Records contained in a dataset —
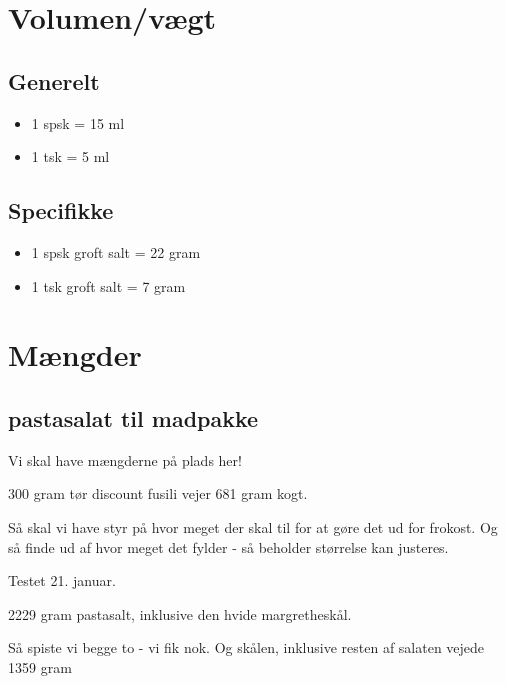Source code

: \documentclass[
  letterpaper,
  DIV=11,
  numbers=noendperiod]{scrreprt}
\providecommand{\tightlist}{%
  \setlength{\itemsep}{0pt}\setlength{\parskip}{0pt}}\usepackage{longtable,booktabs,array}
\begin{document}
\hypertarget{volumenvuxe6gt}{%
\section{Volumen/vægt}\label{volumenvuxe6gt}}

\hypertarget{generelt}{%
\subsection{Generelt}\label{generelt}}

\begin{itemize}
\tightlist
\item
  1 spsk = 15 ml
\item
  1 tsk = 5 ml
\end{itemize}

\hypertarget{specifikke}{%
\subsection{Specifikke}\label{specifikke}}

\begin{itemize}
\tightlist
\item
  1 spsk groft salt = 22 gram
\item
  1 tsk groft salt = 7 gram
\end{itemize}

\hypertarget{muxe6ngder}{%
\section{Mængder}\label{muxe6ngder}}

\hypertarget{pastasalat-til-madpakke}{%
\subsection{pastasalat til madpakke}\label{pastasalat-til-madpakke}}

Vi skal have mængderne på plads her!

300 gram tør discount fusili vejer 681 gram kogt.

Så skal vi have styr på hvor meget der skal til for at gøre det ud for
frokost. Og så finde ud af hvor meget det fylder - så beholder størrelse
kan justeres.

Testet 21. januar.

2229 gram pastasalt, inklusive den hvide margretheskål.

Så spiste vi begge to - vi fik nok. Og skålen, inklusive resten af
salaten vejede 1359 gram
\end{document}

Required action — Each record is to be copied word for word, with no images carried over.

Solution to the problem —
Source code

: \documentclass[
  letterpaper,
  DIV=11,
  numbers=noendperiod]{scrreprt}
\providecommand{\tightlist}{%
  \setlength{\itemsep}{0pt}\setlength{\parskip}{0pt}}\usepackage{longtable,booktabs,array}
\begin{document}
\hypertarget{volumenvuxe6gt}{%
\section{Volumen/vægt}\label{volumenvuxe6gt}}

\hypertarget{generelt}{%
\subsection{Generelt}\label{generelt}}

\begin{itemize}
\tightlist
\item
  1 spsk = 15 ml
\item
  1 tsk = 5 ml
\end{itemize}

\hypertarget{specifikke}{%
\subsection{Specifikke}\label{specifikke}}

\begin{itemize}
\tightlist
\item
  1 spsk groft salt = 22 gram
\item
  1 tsk groft salt = 7 gram
\end{itemize}

\hypertarget{muxe6ngder}{%
\section{Mængder}\label{muxe6ngder}}

\hypertarget{pastasalat-til-madpakke}{%
\subsection{pastasalat til madpakke}\label{pastasalat-til-madpakke}}

Vi skal have mængderne på plads her!

300 gram tør discount fusili vejer 681 gram kogt.

Så skal vi have styr på hvor meget der skal til for at gøre det ud for
frokost. Og så finde ud af hvor meget det fylder - så beholder størrelse
kan justeres.

Testet 21. januar.

2229 gram pastasalt, inklusive den hvide margretheskål.

Så spiste vi begge to - vi fik nok. Og skålen, inklusive resten af
salaten vejede 1359 gram
\end{document}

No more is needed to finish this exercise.